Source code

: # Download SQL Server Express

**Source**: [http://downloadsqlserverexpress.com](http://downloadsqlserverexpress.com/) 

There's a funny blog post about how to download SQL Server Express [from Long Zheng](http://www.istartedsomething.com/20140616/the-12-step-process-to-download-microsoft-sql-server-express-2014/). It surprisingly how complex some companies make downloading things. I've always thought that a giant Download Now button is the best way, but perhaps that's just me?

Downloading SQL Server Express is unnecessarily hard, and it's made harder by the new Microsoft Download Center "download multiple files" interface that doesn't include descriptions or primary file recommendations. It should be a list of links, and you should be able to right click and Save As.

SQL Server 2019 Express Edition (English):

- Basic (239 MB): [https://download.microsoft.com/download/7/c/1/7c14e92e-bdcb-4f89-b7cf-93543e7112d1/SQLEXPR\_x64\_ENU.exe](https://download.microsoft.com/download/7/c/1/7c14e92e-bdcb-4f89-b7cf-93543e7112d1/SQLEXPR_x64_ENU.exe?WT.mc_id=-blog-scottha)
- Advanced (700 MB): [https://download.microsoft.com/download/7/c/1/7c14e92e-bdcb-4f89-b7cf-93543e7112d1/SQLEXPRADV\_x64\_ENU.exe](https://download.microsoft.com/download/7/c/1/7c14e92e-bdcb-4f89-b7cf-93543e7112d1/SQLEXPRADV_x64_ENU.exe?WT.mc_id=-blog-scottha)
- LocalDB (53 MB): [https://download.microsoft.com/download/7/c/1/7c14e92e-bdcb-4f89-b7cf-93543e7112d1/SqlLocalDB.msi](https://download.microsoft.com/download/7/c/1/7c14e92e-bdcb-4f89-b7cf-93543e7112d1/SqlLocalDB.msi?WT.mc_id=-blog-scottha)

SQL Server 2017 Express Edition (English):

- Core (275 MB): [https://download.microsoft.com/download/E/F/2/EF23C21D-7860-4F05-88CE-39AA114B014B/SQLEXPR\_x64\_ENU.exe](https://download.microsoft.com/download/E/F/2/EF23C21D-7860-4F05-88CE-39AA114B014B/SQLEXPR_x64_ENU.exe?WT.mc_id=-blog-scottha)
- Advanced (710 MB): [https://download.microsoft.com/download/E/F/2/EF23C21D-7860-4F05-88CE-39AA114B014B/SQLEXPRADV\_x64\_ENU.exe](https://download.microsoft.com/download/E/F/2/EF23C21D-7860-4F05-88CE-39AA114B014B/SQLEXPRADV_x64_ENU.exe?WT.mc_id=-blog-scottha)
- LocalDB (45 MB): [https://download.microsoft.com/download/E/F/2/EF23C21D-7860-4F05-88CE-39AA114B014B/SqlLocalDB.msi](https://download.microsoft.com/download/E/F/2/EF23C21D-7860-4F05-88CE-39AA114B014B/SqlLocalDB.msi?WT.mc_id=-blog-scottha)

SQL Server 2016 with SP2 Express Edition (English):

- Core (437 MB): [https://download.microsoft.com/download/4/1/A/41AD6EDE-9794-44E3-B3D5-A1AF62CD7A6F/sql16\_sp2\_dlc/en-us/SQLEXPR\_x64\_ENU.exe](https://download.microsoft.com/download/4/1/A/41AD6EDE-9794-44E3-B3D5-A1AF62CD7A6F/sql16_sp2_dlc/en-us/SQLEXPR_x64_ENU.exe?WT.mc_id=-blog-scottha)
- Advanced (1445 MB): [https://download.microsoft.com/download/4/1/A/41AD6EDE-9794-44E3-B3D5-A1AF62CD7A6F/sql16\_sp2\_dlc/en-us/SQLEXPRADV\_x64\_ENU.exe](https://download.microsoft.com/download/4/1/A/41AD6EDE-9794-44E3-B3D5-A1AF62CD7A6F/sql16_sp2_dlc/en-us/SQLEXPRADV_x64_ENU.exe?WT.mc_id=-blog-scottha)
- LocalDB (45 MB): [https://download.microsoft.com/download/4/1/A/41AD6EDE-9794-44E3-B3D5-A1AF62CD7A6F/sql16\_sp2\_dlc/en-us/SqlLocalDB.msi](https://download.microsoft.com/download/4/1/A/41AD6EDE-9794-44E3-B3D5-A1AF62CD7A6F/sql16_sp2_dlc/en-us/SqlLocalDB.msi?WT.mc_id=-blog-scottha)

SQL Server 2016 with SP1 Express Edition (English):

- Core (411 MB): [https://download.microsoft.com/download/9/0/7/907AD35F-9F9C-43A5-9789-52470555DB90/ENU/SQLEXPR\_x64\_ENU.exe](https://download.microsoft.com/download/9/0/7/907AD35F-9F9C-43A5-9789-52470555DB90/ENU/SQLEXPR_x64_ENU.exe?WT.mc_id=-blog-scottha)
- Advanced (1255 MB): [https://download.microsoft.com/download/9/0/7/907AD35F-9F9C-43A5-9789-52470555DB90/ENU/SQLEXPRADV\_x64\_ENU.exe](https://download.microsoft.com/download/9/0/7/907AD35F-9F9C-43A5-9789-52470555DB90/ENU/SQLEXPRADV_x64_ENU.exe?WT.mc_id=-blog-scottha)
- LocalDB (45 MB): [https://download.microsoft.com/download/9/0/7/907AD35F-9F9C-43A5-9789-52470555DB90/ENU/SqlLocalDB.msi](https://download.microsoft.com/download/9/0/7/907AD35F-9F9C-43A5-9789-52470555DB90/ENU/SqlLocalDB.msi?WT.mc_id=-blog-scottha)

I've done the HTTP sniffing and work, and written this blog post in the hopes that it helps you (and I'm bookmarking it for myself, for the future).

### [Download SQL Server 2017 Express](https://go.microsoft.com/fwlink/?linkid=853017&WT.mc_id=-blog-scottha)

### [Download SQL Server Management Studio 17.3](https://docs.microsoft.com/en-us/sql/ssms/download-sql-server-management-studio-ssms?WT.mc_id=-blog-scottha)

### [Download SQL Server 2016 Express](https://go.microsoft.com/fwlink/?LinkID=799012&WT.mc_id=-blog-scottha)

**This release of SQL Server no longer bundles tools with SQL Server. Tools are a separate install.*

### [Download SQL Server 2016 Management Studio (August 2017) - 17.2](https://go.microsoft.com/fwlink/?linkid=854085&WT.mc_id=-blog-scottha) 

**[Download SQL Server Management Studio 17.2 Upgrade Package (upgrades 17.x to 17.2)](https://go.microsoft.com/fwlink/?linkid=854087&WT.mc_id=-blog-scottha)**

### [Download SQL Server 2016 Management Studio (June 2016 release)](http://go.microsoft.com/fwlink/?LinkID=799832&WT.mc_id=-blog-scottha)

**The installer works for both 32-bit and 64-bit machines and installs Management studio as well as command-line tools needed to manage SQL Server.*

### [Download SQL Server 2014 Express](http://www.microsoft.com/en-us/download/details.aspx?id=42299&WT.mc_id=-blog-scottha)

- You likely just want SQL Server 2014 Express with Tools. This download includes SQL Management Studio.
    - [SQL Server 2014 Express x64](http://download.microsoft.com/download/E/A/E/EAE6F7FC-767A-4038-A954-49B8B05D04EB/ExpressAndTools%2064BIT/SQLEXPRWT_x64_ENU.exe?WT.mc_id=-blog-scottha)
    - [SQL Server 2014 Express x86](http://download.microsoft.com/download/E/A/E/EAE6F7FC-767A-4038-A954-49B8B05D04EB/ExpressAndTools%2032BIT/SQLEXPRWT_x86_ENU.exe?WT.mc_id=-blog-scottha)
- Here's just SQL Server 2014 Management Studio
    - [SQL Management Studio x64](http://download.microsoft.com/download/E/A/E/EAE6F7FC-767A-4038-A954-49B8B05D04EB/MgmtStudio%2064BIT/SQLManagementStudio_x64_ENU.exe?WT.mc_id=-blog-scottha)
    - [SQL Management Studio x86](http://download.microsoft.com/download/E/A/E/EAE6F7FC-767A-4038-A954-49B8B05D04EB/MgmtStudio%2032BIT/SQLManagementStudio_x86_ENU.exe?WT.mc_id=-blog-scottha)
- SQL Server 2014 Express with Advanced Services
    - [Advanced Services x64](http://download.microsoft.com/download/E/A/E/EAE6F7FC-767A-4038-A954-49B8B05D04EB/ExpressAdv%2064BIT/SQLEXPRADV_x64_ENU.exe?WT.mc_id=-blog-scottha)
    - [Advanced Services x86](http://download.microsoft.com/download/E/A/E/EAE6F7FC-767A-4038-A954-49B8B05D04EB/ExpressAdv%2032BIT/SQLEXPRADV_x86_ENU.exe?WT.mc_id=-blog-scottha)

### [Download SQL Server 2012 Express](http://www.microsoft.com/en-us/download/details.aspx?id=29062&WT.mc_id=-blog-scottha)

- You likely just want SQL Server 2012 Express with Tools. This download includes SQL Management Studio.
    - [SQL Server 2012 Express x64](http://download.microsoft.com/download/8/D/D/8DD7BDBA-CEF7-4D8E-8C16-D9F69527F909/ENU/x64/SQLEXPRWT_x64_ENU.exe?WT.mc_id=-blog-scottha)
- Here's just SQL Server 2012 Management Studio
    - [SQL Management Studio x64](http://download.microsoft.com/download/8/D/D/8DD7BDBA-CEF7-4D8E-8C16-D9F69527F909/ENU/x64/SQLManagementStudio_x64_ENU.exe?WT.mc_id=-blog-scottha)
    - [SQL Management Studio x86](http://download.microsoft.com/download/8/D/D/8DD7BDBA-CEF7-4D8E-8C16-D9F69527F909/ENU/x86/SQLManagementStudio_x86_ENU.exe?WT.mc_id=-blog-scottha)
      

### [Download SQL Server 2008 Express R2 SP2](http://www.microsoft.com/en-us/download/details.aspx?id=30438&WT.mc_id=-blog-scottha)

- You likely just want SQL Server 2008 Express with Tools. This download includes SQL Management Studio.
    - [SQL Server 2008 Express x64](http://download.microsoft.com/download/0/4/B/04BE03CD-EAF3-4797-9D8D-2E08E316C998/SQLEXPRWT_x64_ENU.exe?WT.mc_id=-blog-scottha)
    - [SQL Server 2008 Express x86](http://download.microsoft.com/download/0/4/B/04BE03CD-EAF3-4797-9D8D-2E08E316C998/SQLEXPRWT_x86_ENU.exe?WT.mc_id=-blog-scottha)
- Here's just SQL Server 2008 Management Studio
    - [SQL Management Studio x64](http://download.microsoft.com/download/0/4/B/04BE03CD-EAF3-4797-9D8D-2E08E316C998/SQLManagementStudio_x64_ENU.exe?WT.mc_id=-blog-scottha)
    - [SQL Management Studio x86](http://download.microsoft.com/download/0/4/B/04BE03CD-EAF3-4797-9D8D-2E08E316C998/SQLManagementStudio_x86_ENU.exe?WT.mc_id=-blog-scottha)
------------
_Assignment:_
Scan the entries above for the line containing "SQL Server 2016 with SP1", and copy it and all lines after it exactly, down to and including the line containing "a separate install.*".

_Completed task:_
SQL Server 2016 with SP1 Express Edition (English):

- Core (411 MB): [https://download.microsoft.com/download/9/0/7/907AD35F-9F9C-43A5-9789-52470555DB90/ENU/SQLEXPR\_x64\_ENU.exe](https://download.microsoft.com/download/9/0/7/907AD35F-9F9C-43A5-9789-52470555DB90/ENU/SQLEXPR_x64_ENU.exe?WT.mc_id=-blog-scottha)
- Advanced (1255 MB): [https://download.microsoft.com/download/9/0/7/907AD35F-9F9C-43A5-9789-52470555DB90/ENU/SQLEXPRADV\_x64\_ENU.exe](https://download.microsoft.com/download/9/0/7/907AD35F-9F9C-43A5-9789-52470555DB90/ENU/SQLEXPRADV_x64_ENU.exe?WT.mc_id=-blog-scottha)
- LocalDB (45 MB): [https://download.microsoft.com/download/9/0/7/907AD35F-9F9C-43A5-9789-52470555DB90/ENU/SqlLocalDB.msi](https://download.microsoft.com/download/9/0/7/907AD35F-9F9C-43A5-9789-52470555DB90/ENU/SqlLocalDB.msi?WT.mc_id=-blog-scottha)

I've done the HTTP sniffing and work, and written this blog post in the hopes that it helps you (and I'm bookmarking it for myself, for the future).

### [Download SQL Server 2017 Express](https://go.microsoft.com/fwlink/?linkid=853017&WT.mc_id=-blog-scottha)

### [Download SQL Server Management Studio 17.3](https://docs.microsoft.com/en-us/sql/ssms/download-sql-server-management-studio-ssms?WT.mc_id=-blog-scottha)

### [Download SQL Server 2016 Express](https://go.microsoft.com/fwlink/?LinkID=799012&WT.mc_id=-blog-scottha)

**This release of SQL Server no longer bundles tools with SQL Server. Tools are a separate install.*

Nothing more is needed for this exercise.